IMMERSED: Ocean Wonders is a recently opened moviegoing experience on Catalina Island, an overnight tourist destination off the coast of Southern California. To bring visitors on an immersive dive to the ocean's depths, underwater filmmaker Mark Davidson turned to Red Dot Digital Media to bring the show to life.
IMMERSED: Ocean Wonders takes visitors on a 30-minute virtual “dive” through the world’s oceans. Viewers explore Catalina’s lush kelp forests, get up close and personal with majestic whale sharks, soaring oceanic manta rays, inquisitive bull sharks, mesmerizing bait balls, playful dolphins and sea lions, and even a rare dugong. The entire experience was filmed underwater in full 360-degree 8K resolution, capturing every moment from all angles. The footage is projected onto a domed screen that surrounds the audience, set to contemporary music with informative narration to complement the visuals.
Not only is the theater providing educational entertainment to Catalina Island’s visitors, but revenue generated by its operation is funneling much-needed financial assistance back into local ocean conservation efforts. Immersive Education has committed to donate 10 percent of the theater’s annual profit to the Marine Mammal Care Center, a local nonprofit that responds to calls of seals and sea lions in distress in the waters surrounding Catalina.
“Our hope is that IMMERSED: Ocean Wonders will deepen visitors’ connection to our world’s oceans by giving them an underwater view that people rarely see,” said Mark Davidson, Founder & CEO, Immersive Education. “And by reinvesting a portion of our profits back into the local nonprofit community, we’re taking a tangible step to preserve this underwater beauty by protecting the animals that call these waters home.”
Immersive Education tapped Red Dot Digital Media to manage and deploy the AV system powering the IMMERSED: Ocean Wonders viewing experience. Red Dot designed an interactive touch panel to trigger movie playback and control via a Bluefin touch panel with BrightSign Built-In using UDP commands to trigger content managed via BrightSign’s BSN.Cloud player management platform. This intuitive touch interface makes it easy for employees with little to no technical training to start, pause and play movies on demand, or even program movies to play on a predetermined schedule.
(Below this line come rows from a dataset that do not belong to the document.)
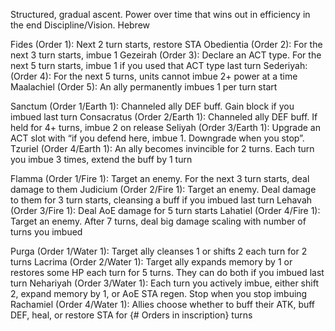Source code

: Structured, gradual ascent. Power over time that wins out in efficiency in the end
Discipline/Vision. Hebrew

Fides (Order 1): Next 2 turn starts, restore STA
Obedientia (Order 2): For the next 3 turn starts, imbue 1
Gezeirah (Order 3): Declare an ACT type. For the next 5 turn starts, imbue 1 if you used that ACT type last turn
Sederiyah: (Order 4): For the next 5 turns, units cannot imbue 2+ power at a time
Maalachiel (Order 5): An ally permanently imbues 1 per turn start

Sanctum (Order 1/Earth 1): Channeled ally DEF buff. Gain block if you imbued last turn
Consacratus (Order 2/Earth 1): Channeled ally DEF buff. If held for 4+ turns, imbue 2 on release
Seliyah (Order 3/Earth 1): Upgrade an ACT slot with “if you defend here, imbue 1. Downgrade when you stop”.
Tzuriel (Order 4/Earth 1): An ally becomes invincible for 2 turns. Each turn you imbue 3 times, extend the buff by 1 turn

Flamma (Order 1/Fire 1): Target an enemy. For the next 3 turn starts, deal damage to them
Judicium (Order 2/Fire 1): Target an enemy. Deal damage to them for 3 turn starts, cleansing a buff if you imbued last turn
Lehavah (Order 3/Fire 1): Deal AoE damage for 5 turn starts
Lahatiel (Order 4/Fire 1): Target an enemy. After 7 turns, deal big damage scaling with number of turns you imbued

Purga (Order 1/Water 1): Target ally cleanses 1 or shifts 2 each turn for 2 turns
Lacrima (Order 2/Water 1): Target ally expands memory by 1 or restores some HP each turn for 5 turns. They can do both if you imbued last turn
Nehariyah (Order 3/Water 1): Each turn you actively imbue, either shift 2, expand memory by 1, or AoE STA regen. Stop when you stop imbuing
Rachamiel (Order 4/Water 1): Allies choose whether to buff their ATK, buff DEF, heal, or restore STA for {# Orders in inscription} turns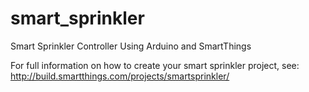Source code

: smart_sprinkler
===============

Smart Sprinkler Controller Using Arduino and SmartThings

For full information on how to create your smart sprinkler project, see:
http://build.smartthings.com/projects/smartsprinkler/
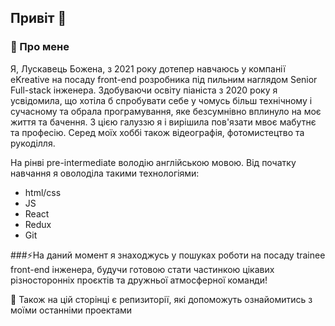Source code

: ## Привіт 👋

### 🌱 Про мене 
Я, Лускавець Божена, з 2021 року дотепер навчаюсь у компанії eKreative на посаду front-end розробника під пильним наглядом Senior Full-stack інженера.
Здобуваючи освіту піаніста з 2020 року я усвідомила, що хотіла б спробувати себе у чомусь більш технічному і сучасному та обрала програмування, яке безсумнівно вплинуло на моє життя та бачення. З цією галуззю я і вирішила пов'язати мвоє мабутнє та професію. Серед моїх хоббі також відеографія, фотомистецтво та рукоділля.

На рінві pre-intermediate володію англійською мовою. 
Від початку навчання я оволоділа такими технологіями:
- html/css
- JS
- React
- Redux
- Git

###⚡На даний момент 
я знаходжусь у пошуках роботи на посаду trainee front-end інженера, будучи готовою стати частинкою цікавих різносторонніх проєктів та дружньої атмосферної команди!

💬 Також на цій сторінці є репизиторії, які допоможуть ознайомитись з моїми останніми проектами


<!--
**bozhena-luskavets/bozhena-luskavets** is a ✨ _special_ ✨ repository because its `README.md` (this file) appears on your GitHub profile.

Here are some ideas to get you started:

- 🔭 I’m currently working on ...
- 🌱 I’m currently learning ...
- 👯 I’m looking to collaborate on ...
- 🤔 I’m looking for help with ...
- 💬 Ask me about ...
- 📫 How to reach me: ...
- 😄 Pronouns: ...
- ⚡ Fun fact: ...
-->
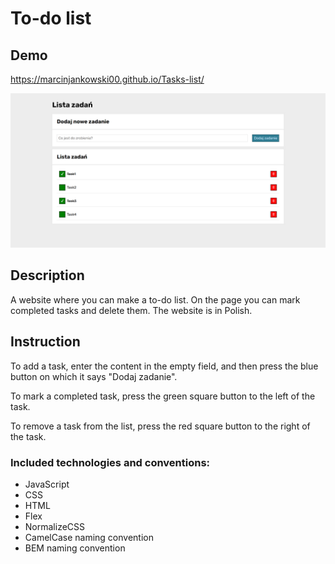 # To-do list

## Demo
https://marcinjankowski00.github.io/Tasks-list/

![Website preview](https://raw.githubusercontent.com/MarcinJankowski00/Tasks-list/main/images/preview.png)

## Description
A website where you can make a to-do list. On the page you can mark completed tasks and delete them. The website is in Polish.

## Instruction
To add a task, enter the content in the empty field, and then press the blue button on which it says "Dodaj zadanie".

To mark a completed task, press the green square button to the left of the task.

To remove a task from the list, press the red square button to the right of the task.

### Included technologies and conventions:
- JavaScript
- CSS
- HTML
- Flex
- NormalizeCSS
- CamelCase naming convention
- BEM naming convention

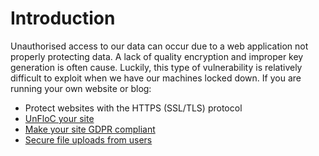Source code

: # Introduction

Unauthorised access to our data can occur due to a web application not properly protecting data. A lack of quality encryption and improper key generation is often cause. Luckily, this type of vulnerability is relatively difficult to exploit when we have our machines locked down.
If you are running your own website or blog:

* Protect websites with the HTTPS (SSL/TLS) protocol
* [UnFloC your site](FloCed-sites.md)
* [Make your site GDPR compliant](gdpr.md)
* [Secure file uploads from users](secure-file-uploads.md)
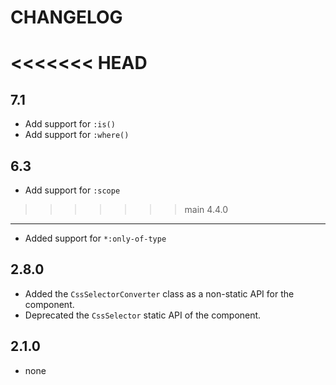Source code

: CHANGELOG
=========

<<<<<<< HEAD
=======
7.1
---

 * Add support for `:is()`
 * Add support for `:where()`

6.3
---

 * Add support for `:scope`

>>>>>>> main
4.4.0
-----

 * Added support for `*:only-of-type`

2.8.0
-----

 * Added the `CssSelectorConverter` class as a non-static API for the component.
 * Deprecated the `CssSelector` static API of the component.

2.1.0
-----

 * none
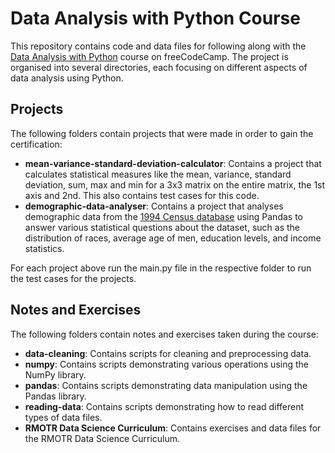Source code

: # Data Analysis with Python Course

This repository contains code and data files for following along with the [Data Analysis with Python](https://www.freecodecamp.org/learn/data-analysis-with-python/#data-analysis-with-python-course) course on freeCodeCamp. The project is organised into several directories, each focusing on different aspects of data analysis using Python.

## Projects

The following folders contain projects that were made in order to gain the certification:

- **mean-variance-standard-deviation-calculator**: Contains a project that calculates statistical measures like the mean, variance, standard deviation, sum, max and min for a 3x3 matrix on the entire matrix, the 1st axis and 2nd. This also contains test cases for this code.
- **demographic-data-analyser**: Contains a project that analyses demographic data from the [1994 Census database](https://archive.ics.uci.edu/dataset/117/census+income+kdd) using Pandas to answer various statistical questions about the dataset, such as the distribution of races, average age of men, education levels, and income statistics.

For each project above run the main.py file in the respective folder to run the test cases for the projects.

## Notes and Exercises

The following folders contain notes and exercises taken during the course:

- **data-cleaning**: Contains scripts for cleaning and preprocessing data.
- **numpy**: Contains scripts demonstrating various operations using the NumPy library.
- **pandas**: Contains scripts demonstrating data manipulation using the Pandas library.
- **reading-data**: Contains scripts demonstrating how to read different types of data files.
- **RMOTR Data Science Curriculum**: Contains exercises and data files for the RMOTR Data Science Curriculum.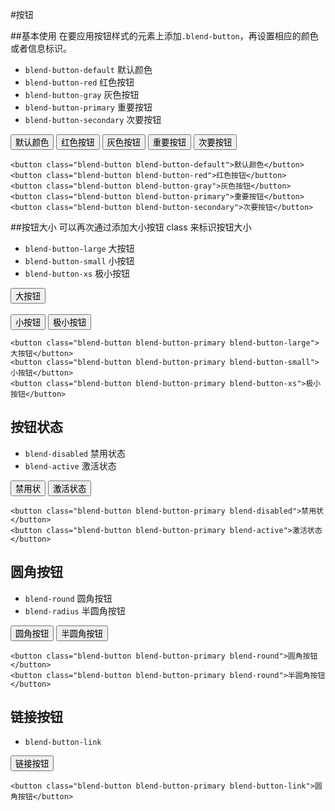 #按钮

##基本使用
在要应用按钮样式的元素上添加`.blend-button`，再设置相应的颜色或者信息标识。

- `blend-button-default` 默认颜色
- `blend-button-red` 红色按钮
- `blend-button-gray` 灰色按钮
- `blend-button-primary` 重要按钮
- `blend-button-secondary` 次要按钮


<div class="doc-demo">
    <button class="blend-button blend-button-default">默认颜色</button>
    <button class="blend-button blend-button-red">红色按钮</button>
    <button class="blend-button blend-button-gray">灰色按钮</button>
    <button class="blend-button blend-button-primary">重要按钮</button>
    <button class="blend-button blend-button-secondary">次要按钮</button>
</div>


    <button class="blend-button blend-button-default">默认颜色</button>
    <button class="blend-button blend-button-red">红色按钮</button>
    <button class="blend-button blend-button-gray">灰色按钮</button>
    <button class="blend-button blend-button-primary">重要按钮</button>
    <button class="blend-button blend-button-secondary">次要按钮</button>



##按钮大小
可以再次通过添加大小按钮 class 来标识按钮大小

- `blend-button-large` 大按钮
- `blend-button-small` 小按钮
- `blend-button-xs` 极小按钮


<div class="doc-demo">
    <button class="blend-button blend-button-primary blend-button-large">大按钮</button><br/><br/>
    <button class="blend-button blend-button-primary blend-button-small">小按钮</button>
    <button class="blend-button blend-button-primary blend-button-xs">极小按钮</button>
</div>

    <button class="blend-button blend-button-primary blend-button-large">大按钮</button>
    <button class="blend-button blend-button-primary blend-button-small">小按钮</button>
    <button class="blend-button blend-button-primary blend-button-xs">极小按钮</button>

## 按钮状态

- `blend-disabled` 禁用状态
- `blend-active` 激活状态


<div class="doc-demo">
    <button class="blend-button blend-button-primary blend-disabled">禁用状</button>
    <button class="blend-button blend-button-primary blend-active">激活状态</button>
</div>

	<button class="blend-button blend-button-primary blend-disabled">禁用状</button>
    <button class="blend-button blend-button-primary blend-active">激活状态</button>
    

## 圆角按钮

- `blend-round` 圆角按钮
- `blend-radius` 半圆角按钮
	
<div class="doc-demo">
    <button class="blend-button blend-button-primary blend-round">圆角按钮</button>
    <button class="blend-button blend-button-primary blend-radius">半圆角按钮</button>
</div>

	<button class="blend-button blend-button-primary blend-round">圆角按钮</button>
    <button class="blend-button blend-button-primary blend-round">半圆角按钮</button>
    
## 链接按钮

- `blend-button-link`


<div class="doc-demo">
    <button class="blend-button blend-button-primary blend-button-link">链接按钮</button>
</div>

	<button class="blend-button blend-button-primary blend-button-link">圆角按钮</button>
	
	
	









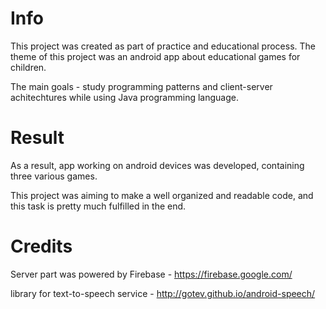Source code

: # Info

This project was created as part of practice and educational process. The theme of this project was an android app about educational games for children.

The main goals - study programming patterns and client-server achitechtures while using Java programming language. 

# Result

As a result, app working on android devices was developed, containing three various games. 

This project was aiming to make a well organized and readable code, and this task is pretty much fulfilled in the end.

# Credits

Server part was powered by Firebase   - https://firebase.google.com/

library for text-to-speech service    - http://gotev.github.io/android-speech/
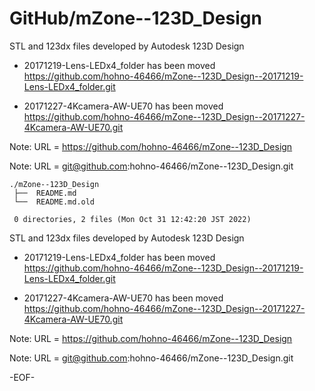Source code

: # GitHub/mZone--123D_Design

STL and 123dx files developed by Autodesk 123D Design

* 20171219-Lens-LEDx4_folder has been moved 
  https://github.com/hohno-46466/mZone--123D_Design--20171219-Lens-LEDx4_folder.git

* 20171227-4Kcamera-AW-UE70 has been moved
  https://github.com/hohno-46466/mZone--123D_Design--20171227-4Kcamera-AW-UE70.git

Note: URL = https://github.com/hohno-46466/mZone--123D_Design

Note: URL = git@github.com:hohno-46466/mZone--123D_Design.git

    ./mZone--123D_Design
     ├──  README.md
     └──  README.md.old
     
     0 directories, 2 files (Mon Oct 31 12:42:20 JST 2022)


STL and 123dx files developed by Autodesk 123D Design

* 20171219-Lens-LEDx4_folder has been moved 
  https://github.com/hohno-46466/mZone--123D_Design--20171219-Lens-LEDx4_folder.git

* 20171227-4Kcamera-AW-UE70 has been moved
  https://github.com/hohno-46466/mZone--123D_Design--20171227-4Kcamera-AW-UE70.git

Note: URL = https://github.com/hohno-46466/mZone--123D_Design

Note: URL = git@github.com:hohno-46466/mZone--123D_Design.git

-EOF-
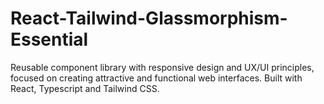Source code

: # React-Tailwind-Glassmorphism-Essential
Reusable component library with responsive design and UX/UI principles, focused on creating attractive and functional web interfaces. Built with React, Typescript and Tailwind CSS.
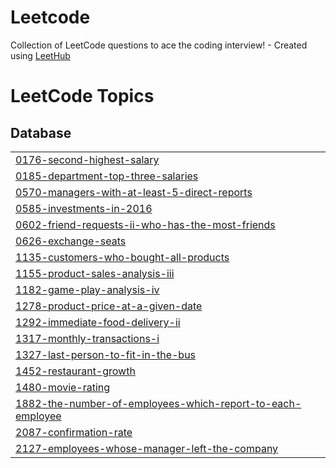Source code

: # Leetcode
Collection of LeetCode questions to ace the coding interview! - Created using [LeetHub](https://github.com/QasimWani/LeetHub)

<!---LeetCode Topics Start-->
# LeetCode Topics
## Database
|  |
| ------- |
| [0176-second-highest-salary](https://github.com/kunal1406/Leetcode/tree/master/0176-second-highest-salary) |
| [0185-department-top-three-salaries](https://github.com/kunal1406/Leetcode/tree/master/0185-department-top-three-salaries) |
| [0570-managers-with-at-least-5-direct-reports](https://github.com/kunal1406/Leetcode/tree/master/0570-managers-with-at-least-5-direct-reports) |
| [0585-investments-in-2016](https://github.com/kunal1406/Leetcode/tree/master/0585-investments-in-2016) |
| [0602-friend-requests-ii-who-has-the-most-friends](https://github.com/kunal1406/Leetcode/tree/master/0602-friend-requests-ii-who-has-the-most-friends) |
| [0626-exchange-seats](https://github.com/kunal1406/Leetcode/tree/master/0626-exchange-seats) |
| [1135-customers-who-bought-all-products](https://github.com/kunal1406/Leetcode/tree/master/1135-customers-who-bought-all-products) |
| [1155-product-sales-analysis-iii](https://github.com/kunal1406/Leetcode/tree/master/1155-product-sales-analysis-iii) |
| [1182-game-play-analysis-iv](https://github.com/kunal1406/Leetcode/tree/master/1182-game-play-analysis-iv) |
| [1278-product-price-at-a-given-date](https://github.com/kunal1406/Leetcode/tree/master/1278-product-price-at-a-given-date) |
| [1292-immediate-food-delivery-ii](https://github.com/kunal1406/Leetcode/tree/master/1292-immediate-food-delivery-ii) |
| [1317-monthly-transactions-i](https://github.com/kunal1406/Leetcode/tree/master/1317-monthly-transactions-i) |
| [1327-last-person-to-fit-in-the-bus](https://github.com/kunal1406/Leetcode/tree/master/1327-last-person-to-fit-in-the-bus) |
| [1452-restaurant-growth](https://github.com/kunal1406/Leetcode/tree/master/1452-restaurant-growth) |
| [1480-movie-rating](https://github.com/kunal1406/Leetcode/tree/master/1480-movie-rating) |
| [1882-the-number-of-employees-which-report-to-each-employee](https://github.com/kunal1406/Leetcode/tree/master/1882-the-number-of-employees-which-report-to-each-employee) |
| [2087-confirmation-rate](https://github.com/kunal1406/Leetcode/tree/master/2087-confirmation-rate) |
| [2127-employees-whose-manager-left-the-company](https://github.com/kunal1406/Leetcode/tree/master/2127-employees-whose-manager-left-the-company) |
<!---LeetCode Topics End-->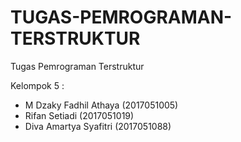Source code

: # TUGAS-PEMROGRAMAN-TERSTRUKTUR
Tugas Pemrograman Terstruktur

Kelompok 5 : 
- M Dzaky Fadhil Athaya (2017051005)
- Rifan Setiadi (2017051019)
- Diva Amartya Syafitri (2017051088)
“Given the remote location of the theater, it was essential to create a control system that is both easy to use and extremely reliable,” said Darryl Kuder, president, Red Dot Digital Media. “Using a Bluefin touch screen with BrightSign Built-In, we created a cost-effective, dead-simple operational workflow whereby daily staffers power up the projector and speakers, and with a single tap of the touchscreen they start the first show of the day. At closing time, they simply power down the projector and speakers and lock-up.”
Projecting 360-degree content in domed theaters is not new; however, this sort of immersive experience is enjoying a resurgence in popularity following the recent opening of the Sphere in Las Vegas, which took five years and an estimated $2.3 billion to complete. While the Sphere certainly delivers a truly unique viewing experience, savvy entrepreneurs like Immersive Education are utilizing smaller venues to deliver scaled-down, yet similarly immersive experiences at a fraction of the cost.
The theater was custom designed by domed projection specialists at Lumen & Forge in Las Vegas and constructed on-site in just eight days. A 576-square-foot wooden deck anchored to the asphalt below serves as the foundation for the circular wood frame clad in all-weather vinyl that incorporates underwater artwork from Catalina’s famous Casino Point. The interior is finished with acoustic fabric to maintain optimal audio quality within the theater. The venue is fully air conditioned and offers patrons a choice between plush chairs modeled after NBA courtside seats, and fan-favorite bean-bag chairs that allow guests to fully recline. The structure is topped with sixteen architectural fiberglass segments bolted together to create a perfectly smooth, seamless, hemispherical curved surface. Perfecting projection on the irregularly shaped screen proved to be the most challenging aspect of the project. This required a commercial-grade projector paired with a unique wide-angle lens to achieve the desired immersive effect and center the image on the domed screen.